Two New Books for Spring, 2017! YAAAY!

Carson Crosses Canada is a brand new sesquicentennial book. Happy 150th birthday, Canada!
Carson the dog and his friend-and-driver Annie Magruder take a cross-country trip across Canada. From Tofino, BC to Witless Bay, Newfoundland, they drive coast-to-coast to visit Annie’s ailing sister Elsie. “Are we there yet?” barks Carson. Along the way, they see, hear, smell, touch and taste the grandest land of all — Canada! From dinosaurs in Alberta to tourtiere in Quebec to tidal flats in New Brunswick, Annie and Carson enjoy every moment. And at the end? A wonderful surprise for Carson! Stunningly illustrated by Kass Reich, published by Tundra Books, this book will arrive in bookstores on May 30.
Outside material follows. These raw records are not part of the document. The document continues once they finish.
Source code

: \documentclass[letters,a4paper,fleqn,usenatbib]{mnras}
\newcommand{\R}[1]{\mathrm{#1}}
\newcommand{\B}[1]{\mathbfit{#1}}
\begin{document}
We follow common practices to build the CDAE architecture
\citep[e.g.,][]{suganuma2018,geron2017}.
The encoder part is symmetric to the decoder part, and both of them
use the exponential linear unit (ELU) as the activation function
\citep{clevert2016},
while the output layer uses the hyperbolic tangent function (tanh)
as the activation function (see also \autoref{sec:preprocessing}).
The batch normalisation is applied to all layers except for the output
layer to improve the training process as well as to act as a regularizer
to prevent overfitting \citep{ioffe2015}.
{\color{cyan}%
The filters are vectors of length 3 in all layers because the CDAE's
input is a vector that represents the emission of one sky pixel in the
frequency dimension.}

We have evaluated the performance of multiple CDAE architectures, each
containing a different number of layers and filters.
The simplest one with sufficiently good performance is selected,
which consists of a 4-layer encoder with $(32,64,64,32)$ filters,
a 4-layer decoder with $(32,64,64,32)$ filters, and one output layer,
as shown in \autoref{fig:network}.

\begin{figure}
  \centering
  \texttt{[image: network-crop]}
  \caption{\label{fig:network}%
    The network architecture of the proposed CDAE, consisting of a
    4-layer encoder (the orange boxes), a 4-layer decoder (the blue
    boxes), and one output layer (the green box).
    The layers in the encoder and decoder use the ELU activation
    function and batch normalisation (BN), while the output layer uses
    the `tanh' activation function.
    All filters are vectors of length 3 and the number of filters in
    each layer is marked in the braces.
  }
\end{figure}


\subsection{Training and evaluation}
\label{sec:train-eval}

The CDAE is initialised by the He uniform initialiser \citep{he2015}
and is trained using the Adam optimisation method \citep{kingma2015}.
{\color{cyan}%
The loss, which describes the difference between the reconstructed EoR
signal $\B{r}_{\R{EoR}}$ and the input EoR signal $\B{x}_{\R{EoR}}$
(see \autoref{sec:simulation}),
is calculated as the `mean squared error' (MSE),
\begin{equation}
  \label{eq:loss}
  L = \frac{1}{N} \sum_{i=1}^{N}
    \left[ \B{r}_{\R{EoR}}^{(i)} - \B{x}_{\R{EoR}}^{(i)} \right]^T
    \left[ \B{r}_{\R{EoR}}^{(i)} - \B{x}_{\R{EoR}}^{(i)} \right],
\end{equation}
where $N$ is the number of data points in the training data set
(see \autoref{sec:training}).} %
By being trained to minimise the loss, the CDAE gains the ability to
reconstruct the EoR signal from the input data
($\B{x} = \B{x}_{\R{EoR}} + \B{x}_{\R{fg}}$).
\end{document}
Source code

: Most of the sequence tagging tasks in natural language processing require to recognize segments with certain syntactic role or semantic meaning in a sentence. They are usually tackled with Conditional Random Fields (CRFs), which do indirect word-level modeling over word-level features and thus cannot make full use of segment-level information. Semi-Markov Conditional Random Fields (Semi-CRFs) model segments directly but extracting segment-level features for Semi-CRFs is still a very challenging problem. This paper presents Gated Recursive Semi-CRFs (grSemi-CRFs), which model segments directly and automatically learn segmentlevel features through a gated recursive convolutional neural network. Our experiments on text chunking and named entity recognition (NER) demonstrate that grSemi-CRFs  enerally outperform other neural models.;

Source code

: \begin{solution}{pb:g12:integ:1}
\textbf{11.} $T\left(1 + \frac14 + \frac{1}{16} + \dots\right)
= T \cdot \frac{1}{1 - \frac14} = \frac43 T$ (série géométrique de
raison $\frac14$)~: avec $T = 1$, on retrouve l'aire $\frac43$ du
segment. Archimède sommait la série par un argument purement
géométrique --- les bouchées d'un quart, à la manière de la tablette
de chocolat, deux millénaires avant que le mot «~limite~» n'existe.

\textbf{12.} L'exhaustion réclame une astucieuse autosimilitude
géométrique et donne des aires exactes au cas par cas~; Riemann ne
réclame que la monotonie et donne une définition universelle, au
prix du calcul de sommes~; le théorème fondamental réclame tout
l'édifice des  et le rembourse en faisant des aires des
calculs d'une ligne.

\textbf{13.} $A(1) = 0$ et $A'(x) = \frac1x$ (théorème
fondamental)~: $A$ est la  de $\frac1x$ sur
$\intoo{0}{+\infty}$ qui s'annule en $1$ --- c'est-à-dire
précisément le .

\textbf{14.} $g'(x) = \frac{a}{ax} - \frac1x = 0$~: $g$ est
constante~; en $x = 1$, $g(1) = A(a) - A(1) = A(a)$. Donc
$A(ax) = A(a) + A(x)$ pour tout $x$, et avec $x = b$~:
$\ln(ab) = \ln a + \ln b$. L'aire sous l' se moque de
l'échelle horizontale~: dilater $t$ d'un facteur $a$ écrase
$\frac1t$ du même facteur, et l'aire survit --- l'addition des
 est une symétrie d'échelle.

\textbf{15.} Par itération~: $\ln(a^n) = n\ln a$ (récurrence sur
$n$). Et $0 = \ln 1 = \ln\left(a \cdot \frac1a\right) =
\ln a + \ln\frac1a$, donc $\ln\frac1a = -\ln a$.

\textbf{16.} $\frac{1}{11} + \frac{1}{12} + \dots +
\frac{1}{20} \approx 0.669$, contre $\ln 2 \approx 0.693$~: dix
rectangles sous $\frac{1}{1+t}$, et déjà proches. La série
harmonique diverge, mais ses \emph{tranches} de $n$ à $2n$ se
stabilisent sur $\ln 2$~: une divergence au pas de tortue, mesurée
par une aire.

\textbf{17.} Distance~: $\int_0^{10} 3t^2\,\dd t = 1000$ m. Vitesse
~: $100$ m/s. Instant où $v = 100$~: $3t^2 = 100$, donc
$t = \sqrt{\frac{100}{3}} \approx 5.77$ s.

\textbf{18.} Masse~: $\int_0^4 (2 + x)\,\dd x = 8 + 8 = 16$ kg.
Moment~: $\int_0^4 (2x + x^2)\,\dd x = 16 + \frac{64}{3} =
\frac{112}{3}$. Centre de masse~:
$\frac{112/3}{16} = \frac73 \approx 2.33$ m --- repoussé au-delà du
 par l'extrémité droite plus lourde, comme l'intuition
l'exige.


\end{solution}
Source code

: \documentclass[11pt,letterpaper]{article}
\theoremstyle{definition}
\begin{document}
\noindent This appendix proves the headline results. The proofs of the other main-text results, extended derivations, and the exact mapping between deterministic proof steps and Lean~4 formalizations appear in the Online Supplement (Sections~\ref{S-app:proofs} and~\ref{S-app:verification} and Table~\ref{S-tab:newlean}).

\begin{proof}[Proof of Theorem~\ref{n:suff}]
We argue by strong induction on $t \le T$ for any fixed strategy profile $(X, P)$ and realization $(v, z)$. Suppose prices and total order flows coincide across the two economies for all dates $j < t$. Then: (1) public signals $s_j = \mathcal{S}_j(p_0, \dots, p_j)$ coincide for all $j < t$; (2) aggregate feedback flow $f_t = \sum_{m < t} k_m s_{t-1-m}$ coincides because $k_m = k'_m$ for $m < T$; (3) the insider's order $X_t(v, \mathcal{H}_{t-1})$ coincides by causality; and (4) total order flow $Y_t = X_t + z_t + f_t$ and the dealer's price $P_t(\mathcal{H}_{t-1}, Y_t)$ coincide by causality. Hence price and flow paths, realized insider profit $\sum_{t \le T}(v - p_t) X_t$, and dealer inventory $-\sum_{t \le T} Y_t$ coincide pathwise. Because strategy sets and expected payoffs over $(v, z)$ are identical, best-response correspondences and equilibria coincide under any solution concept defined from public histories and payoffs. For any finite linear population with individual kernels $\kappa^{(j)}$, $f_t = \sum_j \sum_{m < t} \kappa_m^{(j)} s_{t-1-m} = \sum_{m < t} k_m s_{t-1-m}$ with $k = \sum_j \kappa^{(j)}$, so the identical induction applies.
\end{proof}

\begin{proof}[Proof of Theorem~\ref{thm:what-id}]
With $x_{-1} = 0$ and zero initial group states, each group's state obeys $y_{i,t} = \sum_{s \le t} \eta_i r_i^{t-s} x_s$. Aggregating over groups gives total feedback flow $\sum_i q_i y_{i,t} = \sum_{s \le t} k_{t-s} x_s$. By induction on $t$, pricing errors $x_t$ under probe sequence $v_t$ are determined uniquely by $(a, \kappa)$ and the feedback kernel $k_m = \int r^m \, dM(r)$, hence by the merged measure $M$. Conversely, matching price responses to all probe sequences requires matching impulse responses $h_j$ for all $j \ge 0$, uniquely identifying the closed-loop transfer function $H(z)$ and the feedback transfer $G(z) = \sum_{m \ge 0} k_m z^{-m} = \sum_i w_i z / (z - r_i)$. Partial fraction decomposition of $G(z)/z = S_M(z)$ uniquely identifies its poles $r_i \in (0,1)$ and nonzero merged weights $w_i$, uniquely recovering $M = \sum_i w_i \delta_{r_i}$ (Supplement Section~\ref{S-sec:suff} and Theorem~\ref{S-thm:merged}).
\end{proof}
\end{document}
The Tiny Hero of Ferny Creek Library is the story of a very small character with a very big heart. Eddie is a bug who lives in Room 19 of Ferny Creek Elementary School with his parents, his Aunt Min and his 53 brothers and sisters. Unusually for a bug, he has learned to read. So when Aunt Min disappears in the Library, Eddie bravely sets off to find her — a perilous journey! Along the way, there are gigantic big-footed Squishers (humans) who could squish a bug in two seconds flat. When Eddie finally arrives at the Library, he finds his poor aunt injured. Even worse, a nasty plan is afoot to close the Library forever. What can one tiny book-loving bug do? Published by Greenwillow Press in the U.S. and Tundra Books in Canada and illustrated by Victoria Jamieson, Tiny Hero will be available in bookstores June 20.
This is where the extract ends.